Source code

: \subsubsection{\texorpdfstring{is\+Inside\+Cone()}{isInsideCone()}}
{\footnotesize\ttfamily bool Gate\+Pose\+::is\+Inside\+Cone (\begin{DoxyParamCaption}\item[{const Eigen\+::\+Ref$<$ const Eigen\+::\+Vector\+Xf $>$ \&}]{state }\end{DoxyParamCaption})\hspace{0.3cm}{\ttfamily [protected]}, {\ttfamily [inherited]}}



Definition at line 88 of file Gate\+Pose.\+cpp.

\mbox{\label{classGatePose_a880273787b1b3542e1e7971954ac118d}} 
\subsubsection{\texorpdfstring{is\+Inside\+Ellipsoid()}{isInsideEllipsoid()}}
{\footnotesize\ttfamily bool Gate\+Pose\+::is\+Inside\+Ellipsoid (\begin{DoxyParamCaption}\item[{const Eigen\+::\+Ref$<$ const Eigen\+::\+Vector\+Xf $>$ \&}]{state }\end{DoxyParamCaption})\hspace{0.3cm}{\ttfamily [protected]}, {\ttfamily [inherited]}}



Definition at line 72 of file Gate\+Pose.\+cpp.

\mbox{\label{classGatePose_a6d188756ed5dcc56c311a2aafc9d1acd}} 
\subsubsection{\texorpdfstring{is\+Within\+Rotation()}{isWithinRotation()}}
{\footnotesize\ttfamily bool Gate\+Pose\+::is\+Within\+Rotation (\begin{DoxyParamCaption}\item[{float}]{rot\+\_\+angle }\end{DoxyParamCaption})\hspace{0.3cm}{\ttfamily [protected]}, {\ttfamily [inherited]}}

▶ What is needed: Lines above containing "label": give their number only.

▶ Result for this task: 2